## [What the exercise asks]
On every line of the listing, check for "support"; copy the lines that have it.

## [Provided entries]
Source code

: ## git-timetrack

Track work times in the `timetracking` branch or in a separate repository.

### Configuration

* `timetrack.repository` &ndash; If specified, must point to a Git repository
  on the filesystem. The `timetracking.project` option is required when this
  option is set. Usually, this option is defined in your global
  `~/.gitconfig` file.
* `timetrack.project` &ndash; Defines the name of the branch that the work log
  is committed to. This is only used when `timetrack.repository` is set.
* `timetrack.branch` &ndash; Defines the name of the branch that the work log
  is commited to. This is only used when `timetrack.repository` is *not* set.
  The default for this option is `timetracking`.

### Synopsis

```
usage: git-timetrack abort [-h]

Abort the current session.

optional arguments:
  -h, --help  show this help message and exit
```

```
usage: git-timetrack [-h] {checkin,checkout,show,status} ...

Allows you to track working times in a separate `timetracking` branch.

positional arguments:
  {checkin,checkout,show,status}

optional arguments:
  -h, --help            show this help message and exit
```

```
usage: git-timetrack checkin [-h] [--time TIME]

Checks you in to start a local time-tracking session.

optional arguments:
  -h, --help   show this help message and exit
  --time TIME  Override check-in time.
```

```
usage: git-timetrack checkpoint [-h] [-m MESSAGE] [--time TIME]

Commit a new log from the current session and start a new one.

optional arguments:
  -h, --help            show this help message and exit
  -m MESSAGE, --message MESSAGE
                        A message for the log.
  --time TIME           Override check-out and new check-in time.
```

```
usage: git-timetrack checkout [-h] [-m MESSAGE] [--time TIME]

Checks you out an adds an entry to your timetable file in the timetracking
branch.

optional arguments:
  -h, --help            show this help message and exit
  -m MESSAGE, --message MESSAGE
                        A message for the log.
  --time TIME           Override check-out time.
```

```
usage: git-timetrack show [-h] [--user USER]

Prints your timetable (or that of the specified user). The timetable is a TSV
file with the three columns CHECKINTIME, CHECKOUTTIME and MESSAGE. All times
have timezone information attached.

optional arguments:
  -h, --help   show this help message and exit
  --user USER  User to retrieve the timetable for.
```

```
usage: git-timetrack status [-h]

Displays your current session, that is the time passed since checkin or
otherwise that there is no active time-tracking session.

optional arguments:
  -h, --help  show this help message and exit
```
---
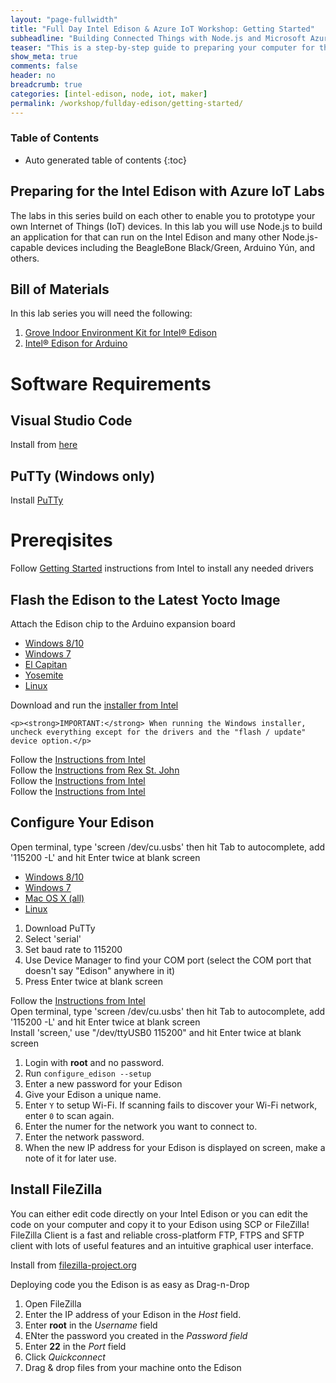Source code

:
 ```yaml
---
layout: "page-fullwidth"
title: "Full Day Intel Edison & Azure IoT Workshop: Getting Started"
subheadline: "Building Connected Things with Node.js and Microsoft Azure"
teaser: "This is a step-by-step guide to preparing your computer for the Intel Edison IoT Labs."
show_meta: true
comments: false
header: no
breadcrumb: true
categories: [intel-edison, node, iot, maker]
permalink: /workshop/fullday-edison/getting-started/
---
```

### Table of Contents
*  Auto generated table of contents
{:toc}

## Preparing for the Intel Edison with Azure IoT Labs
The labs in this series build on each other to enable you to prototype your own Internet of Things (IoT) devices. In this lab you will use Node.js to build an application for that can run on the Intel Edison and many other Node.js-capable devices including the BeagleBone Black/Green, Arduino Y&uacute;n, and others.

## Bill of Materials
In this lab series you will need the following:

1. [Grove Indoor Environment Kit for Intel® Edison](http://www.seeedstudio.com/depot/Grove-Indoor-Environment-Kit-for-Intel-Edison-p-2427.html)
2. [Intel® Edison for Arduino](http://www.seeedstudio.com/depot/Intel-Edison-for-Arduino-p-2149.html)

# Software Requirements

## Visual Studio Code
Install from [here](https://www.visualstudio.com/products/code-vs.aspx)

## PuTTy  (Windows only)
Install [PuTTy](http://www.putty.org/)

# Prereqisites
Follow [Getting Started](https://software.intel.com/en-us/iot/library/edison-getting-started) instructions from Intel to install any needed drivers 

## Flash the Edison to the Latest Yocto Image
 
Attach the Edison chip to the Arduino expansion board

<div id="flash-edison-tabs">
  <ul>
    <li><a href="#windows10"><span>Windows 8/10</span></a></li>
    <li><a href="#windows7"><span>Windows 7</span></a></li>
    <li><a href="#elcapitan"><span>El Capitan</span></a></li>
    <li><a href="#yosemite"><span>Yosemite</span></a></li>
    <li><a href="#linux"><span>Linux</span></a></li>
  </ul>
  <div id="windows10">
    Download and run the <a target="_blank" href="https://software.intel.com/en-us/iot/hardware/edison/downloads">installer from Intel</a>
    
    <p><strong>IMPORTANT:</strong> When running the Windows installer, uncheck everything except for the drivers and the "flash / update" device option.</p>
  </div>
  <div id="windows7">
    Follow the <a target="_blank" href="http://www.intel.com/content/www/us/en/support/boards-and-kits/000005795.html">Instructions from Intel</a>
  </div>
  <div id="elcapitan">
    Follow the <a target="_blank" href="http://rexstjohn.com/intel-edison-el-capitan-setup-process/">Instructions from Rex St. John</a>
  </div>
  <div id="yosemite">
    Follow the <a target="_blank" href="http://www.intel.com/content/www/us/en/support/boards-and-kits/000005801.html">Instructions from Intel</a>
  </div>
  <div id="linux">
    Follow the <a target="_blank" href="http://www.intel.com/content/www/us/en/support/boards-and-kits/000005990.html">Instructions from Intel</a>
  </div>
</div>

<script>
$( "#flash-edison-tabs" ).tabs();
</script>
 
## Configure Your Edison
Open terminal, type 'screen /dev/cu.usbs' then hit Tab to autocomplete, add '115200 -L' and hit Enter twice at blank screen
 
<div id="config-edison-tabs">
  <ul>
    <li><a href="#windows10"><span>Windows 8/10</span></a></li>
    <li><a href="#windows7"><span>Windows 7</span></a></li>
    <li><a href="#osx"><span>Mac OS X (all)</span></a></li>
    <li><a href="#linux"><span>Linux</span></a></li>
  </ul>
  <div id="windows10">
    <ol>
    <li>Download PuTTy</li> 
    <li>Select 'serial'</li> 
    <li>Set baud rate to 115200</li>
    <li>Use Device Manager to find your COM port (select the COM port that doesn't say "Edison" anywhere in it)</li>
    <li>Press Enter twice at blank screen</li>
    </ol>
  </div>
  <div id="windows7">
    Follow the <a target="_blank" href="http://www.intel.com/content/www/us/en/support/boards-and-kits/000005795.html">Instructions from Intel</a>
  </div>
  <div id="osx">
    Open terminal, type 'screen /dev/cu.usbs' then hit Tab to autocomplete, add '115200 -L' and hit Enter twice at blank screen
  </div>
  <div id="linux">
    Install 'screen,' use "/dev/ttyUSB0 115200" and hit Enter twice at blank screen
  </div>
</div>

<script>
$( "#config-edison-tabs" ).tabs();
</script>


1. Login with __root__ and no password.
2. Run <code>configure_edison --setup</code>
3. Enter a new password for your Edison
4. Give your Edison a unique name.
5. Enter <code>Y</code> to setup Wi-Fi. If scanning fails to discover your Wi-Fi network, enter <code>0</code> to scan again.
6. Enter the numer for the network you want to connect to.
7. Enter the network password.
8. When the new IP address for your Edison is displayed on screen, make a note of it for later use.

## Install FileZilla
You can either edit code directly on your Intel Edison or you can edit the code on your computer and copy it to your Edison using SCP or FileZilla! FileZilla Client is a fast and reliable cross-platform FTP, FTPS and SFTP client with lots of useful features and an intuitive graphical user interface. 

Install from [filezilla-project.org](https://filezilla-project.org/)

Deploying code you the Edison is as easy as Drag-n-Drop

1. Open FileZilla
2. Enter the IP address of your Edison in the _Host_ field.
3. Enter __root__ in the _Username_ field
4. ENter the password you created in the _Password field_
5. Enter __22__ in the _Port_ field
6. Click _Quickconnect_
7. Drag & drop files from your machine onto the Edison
...
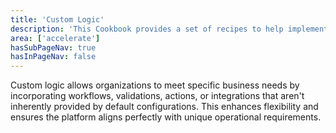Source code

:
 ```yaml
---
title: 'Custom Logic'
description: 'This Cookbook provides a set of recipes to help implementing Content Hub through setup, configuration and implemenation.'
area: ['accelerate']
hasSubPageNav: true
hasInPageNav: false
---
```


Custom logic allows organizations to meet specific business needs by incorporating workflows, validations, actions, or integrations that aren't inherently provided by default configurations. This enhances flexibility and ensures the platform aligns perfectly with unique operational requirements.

## [Answer to the problem]
    Follow the <a target="_blank" href="http://www.intel.com/content/www/us/en/support/boards-and-kits/000005795.html">Instructions from Intel</a>
    Follow the <a target="_blank" href="http://www.intel.com/content/www/us/en/support/boards-and-kits/000005801.html">Instructions from Intel</a>
    Follow the <a target="_blank" href="http://www.intel.com/content/www/us/en/support/boards-and-kits/000005990.html">Instructions from Intel</a>
    Follow the <a target="_blank" href="http://www.intel.com/content/www/us/en/support/boards-and-kits/000005795.html">Instructions from Intel</a>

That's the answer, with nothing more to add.